Marchers carry signs in support of immigrant rights as thousands of protesters march up Broadway during a May Day immigration rally in Los Angeles. (Reuters)

Even as President Obama prepares to announce his immigration executive action, the percentage of illegal immigrants in the United States has dropped. While the undocumented comprised an estimated 4 percent of the population in 2009, that number was down to 3.5 percent in 2012, according to data from Pew. The raw number was down from an estimated 12.2 million in 2009 to 11.2 million in 2012.

The reasons are mostly twofold: (1) the economic depression, which made immigrating illegally less attractive, and (2) the unprecedented deportations that have taken place during the Obama Administration -- more than 2 million, as of earlier this year.

But lest anyone think Obama's executive action won't potentially affect lots and lots of people, I bring you this:

The below map, from Pew, shows the percentage of K-12 students in each state who have at least one undocumented parent.

Courtesy: Pew Hispanic Center

At the high end is Nevada. While 7.6 percent of Nevada residents are illegal immigrants, more than one in six K-12 students (17.7 percent) has at least one undocumented immigrant for a parent.

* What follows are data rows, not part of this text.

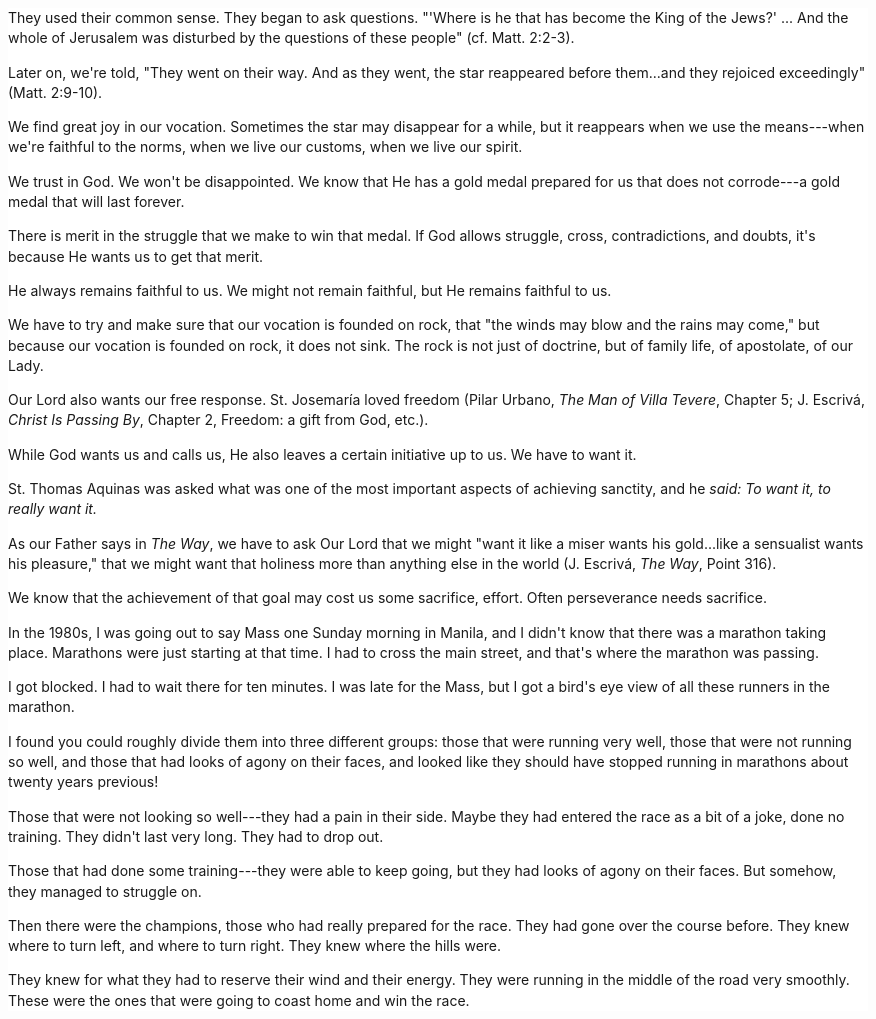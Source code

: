 They used their common sense. They began to ask questions. "'Where is he that has become the King of the Jews?' ... And the whole of Jerusalem was disturbed by the questions of these people" (cf. Matt. 2:2-3).

Later on, we\'re told, "They went on their way. And as they went, the star reappeared before them...and they rejoiced exceedingly" (Matt. 2:9-10).

We find great joy in our vocation. Sometimes the star may disappear for a while, but it reappears when we use the means---when we\'re faithful to the norms, when we live our customs, when we live our spirit.

We trust in God. We won\'t be disappointed. We know that He has a gold medal prepared for us that does not corrode---a gold medal that will last forever.

There is merit in the struggle that we make to win that medal. If God allows struggle, cross, contradictions, and doubts, it\'s because He wants us to get that merit.

He always remains faithful to us. We might not remain faithful, but He remains faithful to us.

We have to try and make sure that our vocation is founded on rock, that "the winds may blow and the rains may come," but because our vocation is founded on rock, it does not sink. The rock is not just of doctrine, but of family life, of apostolate, of our Lady.

Our Lord also wants our free response. St. Josemaría loved freedom (Pilar Urbano, *The Man of Villa Tevere*, Chapter 5; J. Escrivá, *Christ Is Passing By*, Chapter 2, Freedom: a gift from God, etc.).

While God wants us and calls us, He also leaves a certain initiative up to us. We have to want it.

St. Thomas Aquinas was asked what was one of the most important aspects of achieving sanctity, and he *said: To want it, to really want it.*

As our Father says in *The Way*, we have to ask Our Lord that we might "want it like a miser wants his gold...like a sensualist wants his pleasure," that we might want that holiness more than anything else in the world (J. Escrivá, *The Way*, Point 316).

We know that the achievement of that goal may cost us some sacrifice, effort. Often perseverance needs sacrifice.

In the 1980s, I was going out to say Mass one Sunday morning in Manila, and I didn\'t know that there was a marathon taking place. Marathons were just starting at that time. I had to cross the main street, and that\'s where the marathon was passing.

I got blocked. I had to wait there for ten minutes. I was late for the Mass, but I got a bird\'s eye view of all these runners in the marathon.

I found you could roughly divide them into three different groups: those that were running very well, those that were not running so well, and those that had looks of agony on their faces, and looked like they should have stopped running in marathons about twenty years previous!

Those that were not looking so well---they had a pain in their side. Maybe they had entered the race as a bit of a joke, done no training. They didn\'t last very long. They had to drop out.

Those that had done some training---they were able to keep going, but they had looks of agony on their faces. But somehow, they managed to struggle on.

Then there were the champions, those who had really prepared for the race. They had gone over the course before. They knew where to turn left, and where to turn right. They knew where the hills were.

They knew for what they had to reserve their wind and their energy. They were running in the middle of the road very smoothly. These were the ones that were going to coast home and win the race.
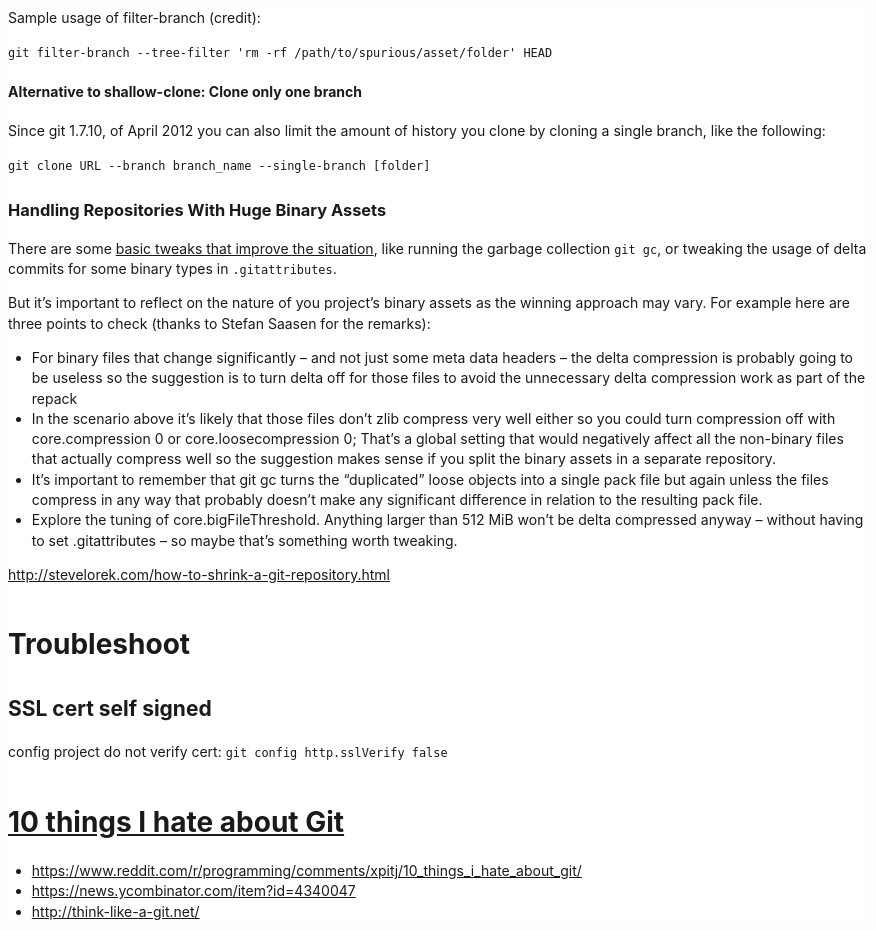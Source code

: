 Sample usage of filter-branch (credit):

	git filter-branch --tree-filter 'rm -rf /path/to/spurious/asset/folder' HEAD


#### Alternative to shallow-clone: Clone only one branch
Since git 1.7.10, of April 2012 you can also limit the amount of history you clone by cloning a single branch, like the following:

	git clone URL --branch branch_name --single-branch [folder]

### Handling Repositories With Huge Binary Assets
There are some [basic tweaks that improve the situation](http://thread.gmane.org/gmane.comp.version-control.git/146957/focus=147598), like running the garbage collection `git gc`, or tweaking the usage of delta commits for some binary types in `.gitattributes`.

But it’s important to reflect on the nature of you project’s binary assets as the winning approach may vary. For example here are three points to check (thanks to Stefan Saasen for the remarks):

- For binary files that change significantly – and not just some meta data headers – the delta compression is probably going to be useless so the suggestion is to turn delta off for those files to avoid the unnecessary delta compression work as part of the repack
- In the scenario above it’s likely that those files don’t zlib compress very well either so you could turn compression off with core.compression 0 or core.loosecompression 0; That’s a global setting that would negatively affect all the non-binary files that actually compress well so the suggestion makes sense if you split the binary assets in a separate repository.
- It’s important to remember that git gc turns the “duplicated” loose objects into a single pack file but again unless the files compress in any way that probably doesn’t make any significant difference in relation to the resulting pack file.
- Explore the tuning of core.bigFileThreshold. Anything larger than 512 MiB won’t be delta compressed anyway – without having to set .gitattributes – so maybe that’s something worth tweaking.


http://stevelorek.com/how-to-shrink-a-git-repository.html

# Troubleshoot
## SSL cert self signed
config project do not verify cert: `git config http.sslVerify false`

# [10 things I hate about Git](http://stevebennett.me/2012/02/24/10-things-i-hate-about-git/)
- https://www.reddit.com/r/programming/comments/xpitj/10_things_i_hate_about_git/
- https://news.ycombinator.com/item?id=4340047
- http://think-like-a-git.net/

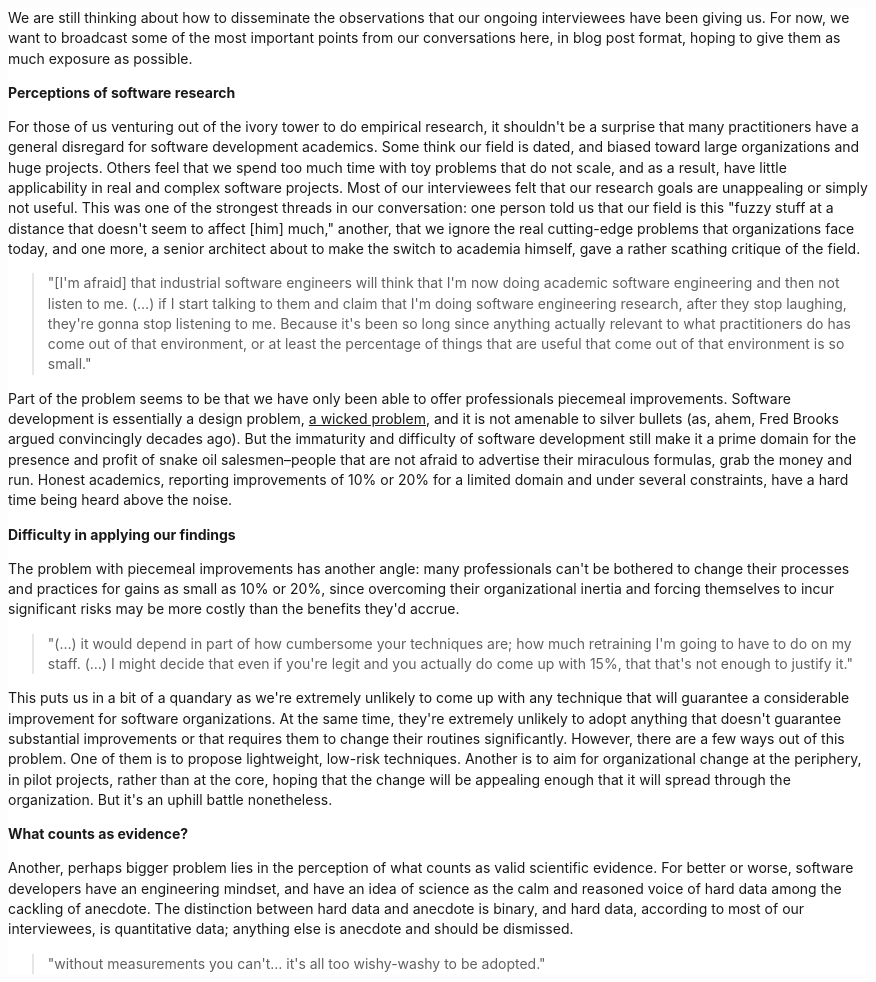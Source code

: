 We are still thinking about how to disseminate the observations that our ongoing interviewees have been giving us. For now, we want to broadcast some of the most important points from our conversations here, in blog post format, hoping to give them as much exposure as possible.

<strong>Perceptions of software research</strong>

For those of us venturing out of the ivory tower to do empirical research, it shouldn't be a surprise that many practitioners have a general disregard for software development academics. Some think our field is dated, and biased toward large organizations and huge projects. Others feel that we spend too much time with toy problems that do not scale, and as a result, have little applicability in real and complex software projects. Most of our interviewees felt that our research goals are unappealing or simply not useful. This was one of the strongest threads in our conversation: one person told us that our field is this "fuzzy stuff at a distance that doesn't seem to affect [him] much," another, that we ignore the real cutting-edge problems that organizations face today, and one more, a senior architect about to make the switch to academia himself, gave a rather scathing critique of the field.
<blockquote>"[I'm afraid] that industrial software engineers will think that I'm now doing academic software engineering and then not listen to me. (…) if I start talking to them and claim that I'm doing software engineering research, after they stop laughing, they're gonna stop listening to me. Because it's been so long since anything actually relevant to what practitioners do has come out of that environment, or at least the percentage of things that are useful that come out of that environment is so small."</blockquote>
Part of the problem seems to be that we have only been able to offer professionals piecemeal improvements. Software development is essentially a design problem, <a href="http://en.wikipedia.org/wiki/Wicked_problem">a wicked problem</a>, and it is not amenable to silver bullets (as, ahem, Fred Brooks argued convincingly decades ago). But the immaturity and difficulty of software development still make it a prime domain for the presence and profit of snake oil salesmen–people that are not afraid to advertise their miraculous formulas, grab the money and run. Honest academics, reporting improvements of 10% or 20% for a limited domain and under several constraints, have a hard time being heard above the noise.

<strong>Difficulty in applying our findings</strong>

The problem with piecemeal improvements has another angle: many professionals can't be bothered to change their processes and practices for gains as small as 10% or 20%, since overcoming their organizational inertia and forcing themselves to incur significant risks may be more costly than the benefits they'd accrue.
<blockquote>"(…) it would depend in part of how cumbersome your techniques are; how much retraining I'm going to have to do on my staff. (…) I might decide that even if you're legit and you actually do come up with 15%, that that's not enough to justify it."</blockquote>
This puts us in a bit of a quandary as we're extremely unlikely to come up with any technique that will guarantee a considerable improvement for software organizations. At the same time, they're extremely unlikely to adopt anything that doesn't guarantee substantial improvements or that requires them to change their routines significantly. However, there are a few ways out of this problem. One of them is to propose lightweight, low-risk techniques. Another is to aim for organizational change at the periphery, in pilot projects, rather than at the core, hoping that the change will be appealing enough that it will spread through the organization. But it's an uphill battle nonetheless.

<strong>What counts as evidence?</strong>

Another, perhaps bigger problem lies in the perception of what counts as valid scientific evidence. For better or worse, software developers have an engineering mindset, and have an idea of science as the calm and reasoned voice of hard data among the cackling of anecdote. The distinction between hard data and anecdote is binary, and hard data, according to most of our interviewees, is quantitative data; anything else is anecdote and should be dismissed.
<blockquote>"without measurements you can't… it's all too wishy-washy to be adopted."
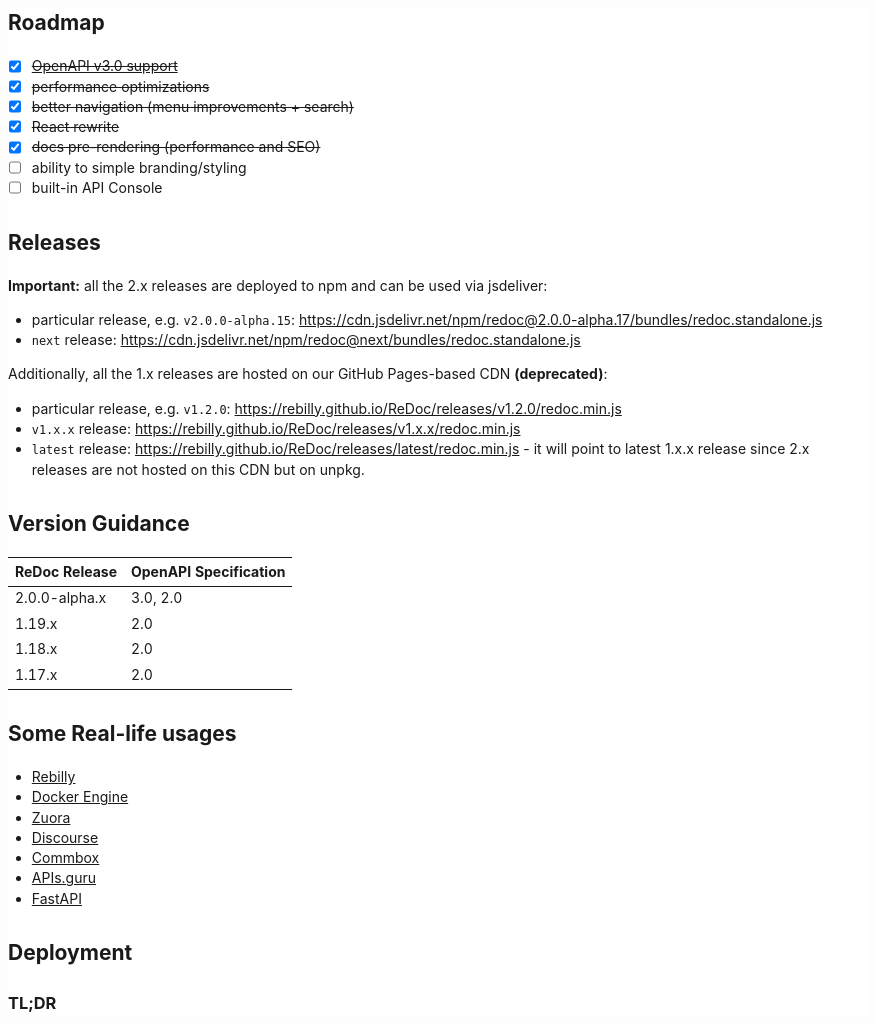 ## Roadmap

- [x] ~~[OpenAPI v3.0 support](https://github.com/Redocly/redoc/issues/312)~~
- [x] ~~performance optimizations~~
- [x] ~~better navigation (menu improvements + search)~~
- [x] ~~React rewrite~~
- [x] ~~docs pre-rendering (performance and SEO)~~
- [ ] ability to simple branding/styling
- [ ] built-in API Console

## Releases

**Important:** all the 2.x releases are deployed to npm and can be used via jsdeliver:

- particular release, e.g. `v2.0.0-alpha.15`: <https://cdn.jsdelivr.net/npm/redoc@2.0.0-alpha.17/bundles/redoc.standalone.js>
- `next` release: <https://cdn.jsdelivr.net/npm/redoc@next/bundles/redoc.standalone.js>

Additionally, all the 1.x releases are hosted on our GitHub Pages-based CDN **(deprecated)**:

- particular release, e.g. `v1.2.0`: <https://rebilly.github.io/ReDoc/releases/v1.2.0/redoc.min.js>
- `v1.x.x` release: <https://rebilly.github.io/ReDoc/releases/v1.x.x/redoc.min.js>
- `latest` release: <https://rebilly.github.io/ReDoc/releases/latest/redoc.min.js> - it will point to latest 1.x.x release since 2.x releases are not hosted on this CDN but on unpkg.

## Version Guidance

| ReDoc Release | OpenAPI Specification |
|:--------------|:----------------------|
| 2.0.0-alpha.x | 3.0, 2.0              |
| 1.19.x        | 2.0                   |
| 1.18.x        | 2.0                   |
| 1.17.x        | 2.0                   |

## Some Real-life usages

- [Rebilly](https://rebilly-api.redoc.ly/)
- [Docker Engine](https://docs.docker.com/engine/api/v1.25/)
- [Zuora](https://www.zuora.com/developer/api-reference/)
- [Discourse](http://docs.discourse.org)
- [Commbox](https://www.commbox.io/api/)
- [APIs.guru](https://apis.guru/api-doc/)
- [FastAPI](https://github.com/tiangolo/fastapi)

## Deployment

### TL;DR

That number is 13.2 percent in California, 13.1 percent in Texas and 11 percent in Arizona. In each case, the number of children with undocumented parents is more than twice the overall undocumented population.

Another 20 states have more than 5 percent of students with an undocumented parent. Overall, 6.9 percent of American students -- about one in 14 -- have at least one illegal immigrant for a parent. That's compared to the 3.5 percent of Americans who are illegal immigrants.

It's a reminder that illegal immigrants are not the only ones who have a significant stake in what happens with Obama's executive order; so do the many more millions of people in their families.